The processor is also provided with some rules concerning preferred flow rates and, optionally, flow durations, based on the type of outlet (bath tap, kitchen tap, basin tap, cloakroom tap) and its location (main bathroom, en-suite, child's room, adult's room, cloakroom, kitchen, for example), and use these rules, along with the outlet identity recognised from the detected flow characteristics, to determine a target flow rate. The targeted flow rate is then imposed by the system controller 140 by controlling the relevant flow controller 115, and preferably monitored by the corresponding flow measurement device 110. In this way, by controlling at least one flow regulator, based on the identification of the relevant outlet, the processor 140 is able control a supply of water to the identified controllable water outlet.
Each of the respective flow characteristic may include a respective stable flow rate. The method may then further comprise configuring the processor 140 to control the at least one flow regulator 115 to impose at least a 10% cut in the flow rate to each of each of the plurality of controllable water outlets, based on the respective stable flow rate. Optionally, the method may further comprise configuring the processor 140 to control the at least one flow regulator 115 to impose at least a 10% cut in the flow rate, based on respective stable flow rate, to any of the plurality of controllable water outlets whose respective stable flow rate is greater than 7 litres per minute. This is of particular application for taps that serve basins in bathrooms, en suites, and most particularly cloakrooms, where taps are often largely used to provide water for handwashing—which can be achieved effectively with quite modest flow rates.
The above-described technique of mapping a hot water supply installation may be used to populate a database or train logic, such as a neural network or machine learning algorithm (MLA), which may be used by a processor associated with an energy bank as previously described, so that the processor is better able to identify a particular outlet or outlet type from detected flow behaviour and hence to more readily estimate a demand for hot water from a hot water supply. This in turn may improve the efficiency of controlling the heat pump and of using the energy bank.
Having described an energy bank and the installation and operation of an energy bank in a hot water supply installation, we will now consider how the energy bank and heat pump may be integrated into both a hot water supply system and a space heating arrangement.

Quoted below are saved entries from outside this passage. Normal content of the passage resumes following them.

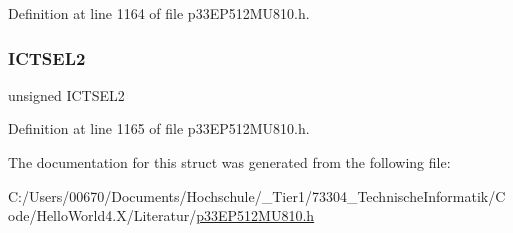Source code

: Definition at line 1164 of file p33\+E\+P512\+M\+U810.\+h.

\mbox{\label{structtag_i_c12_c_o_n1_b_i_t_s_a47d80892d449e6edbd5ba2ba9ff06deb}} 
\subsubsection{\texorpdfstring{I\+C\+T\+S\+E\+L2}{ICTSEL2}}
{\footnotesize\ttfamily unsigned I\+C\+T\+S\+E\+L2}



Definition at line 1165 of file p33\+E\+P512\+M\+U810.\+h.



The documentation for this struct was generated from the following file\+:\begin{DoxyCompactItemize}
\item 
C\+:/\+Users/00670/\+Documents/\+Hochschule/\+\_\+\+Tier1/73304\+\_\+\+Technische\+Informatik/\+Code/\+Hello\+World4.\+X/\+Literatur/\hyperlink{p33_e_p512_m_u810_8h}{p33\+E\+P512\+M\+U810.\+h}\end{DoxyCompactItemize}
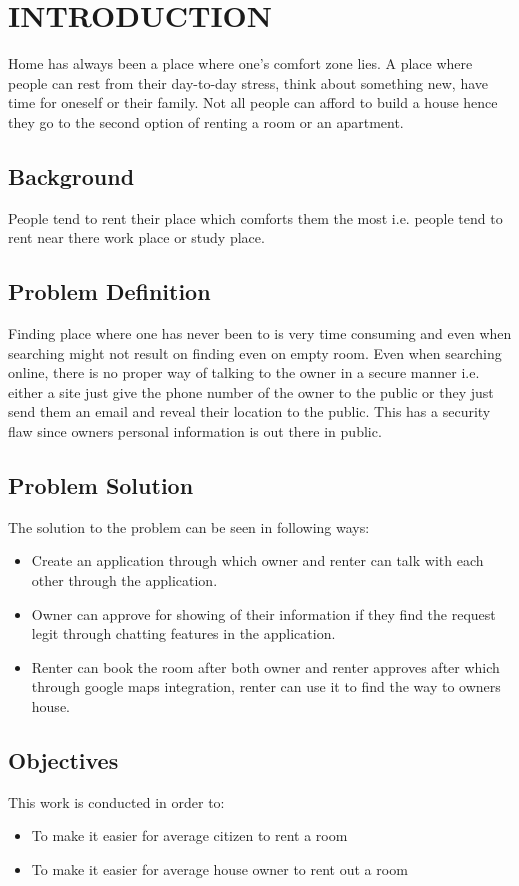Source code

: \chapter{INTRODUCTION}
Home has always been a place where one’s comfort zone lies. A place where people can rest from their day-to-day stress, think about something new, have time for oneself or their family. Not all people can afford to build a house hence they go to the second option of renting a room or an apartment.

\section{Background }
 People tend to rent their place which comforts them the most i.e. people tend to rent near there work place or study place.

\section{Problem Definition}
 Finding place where one has never been to is very time consuming and even when searching might not result on finding even on empty room. Even when searching online, there is no proper way of talking to the owner in a secure manner i.e. either a site just give the phone number of the owner to the public or they just send them an email and reveal their location to the public. This has a security flaw since owners personal information is out there in public.
\section{Problem Solution}
 The solution to the problem can be seen in following ways:
 \begin{itemize}
 	\item Create an application through which owner and renter can talk with each other through the application.
 	\item Owner can approve for showing of their information if they find the request legit through chatting features in the application.
 	\item Renter can book the room after both owner and renter approves after which through google maps integration, renter can use it to find the way to owners house.
 \end{itemize}
\section{Objectives}
This work is conducted in order to: 
\begin{itemize}
  \item To make it easier for average citizen to rent a room
  \item To make it easier for average house owner to rent out a room
   
\end{itemize}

Typically, the phase-change material in the heat exchanger has an energy storage capacity (in terms of the amount of energy stored by virtue of the latent heat of fusion) of between 2 and 5 MJoules, although more energy storage is possible and can be useful. And of course, less energy storage is also possible, but in general one wants to maximise (subject to practical constraints based on physical dimensions, weight, cost and safety) the potential for energy storage in the phase-change material of the interface unit 10. More will be said about suitable phase-change materials and their properties, and also about dimensions etc. later in this specification.
The input side circuit 14 is connected to a pipe or conduit 18 which is in turn fed from node 20, from pipe 22 which has a coupling 24 for connection to a feed from a heat pump. Node 20 also feeds fluid from the heat pump to pipe 26 which terminates in a coupling 28 which is intended for connection to a heating network of a house or flat—for example for plumbing into underfloor heating or a network of radiators or both. Thus, once the interface unit 10 is fully installed and operational, fluid heated by a heat pump (which is located outside the house or flat) passes through coupling 24 and along pipe 22 to node 20, from where, depending upon the setting of a 3-port valve 32, the fluid flow passes along pipe 18 to the input-side circuit 14 of the heat exchanger, or along pipe 26 and out through coupling 28 to the heating infrastructure of the house or flat.
Heated fluid from the heat pump flows through the input-side circuit 14 of the heat exchanger and out of the heat exchanger 12 along pipe 30. In use, under some circumstance, heat carried by the heated fluid from the heat pump gives up some of its energy to the phase change material inside the heat exchanger and some to water in the output-side circuit 16. Under other circumstances, as will be explained later, fluid flowing through the input-side circuit 14 of the heat exchanger actually acquires heat from the phase change material.
Pipe 30 feeds fluid that leaves the input-side circuit 14 to a motorized 3-port valve 32 and then, depending upon the status of the valve out along pipe 34 to pump 36. Pump 36 serves to push the flow on to the external heat pump via coupling 38.
The motorized 3-port valve 32 also receives fluid from pipe 40 which receives, via coupling 42, fluid returning from the heating infrastructure (e.g., radiators) of the house or flat.
Between the motorized 3-port valve 32 and the pump 36 a trio of transducers are provided: a temperature transducer 44, a flow transducer 46, and a pressure transducer 48. In addition, a temperature transducer 49 is provided in the pipe 22 which brings in fluid from the output of the heat pump. These transducers, like all the others in the interface unit 10, are operatively connected to or addressable by a processor, not shown, which is typically provided as part of the interface unit—but which can be provided in a separate module.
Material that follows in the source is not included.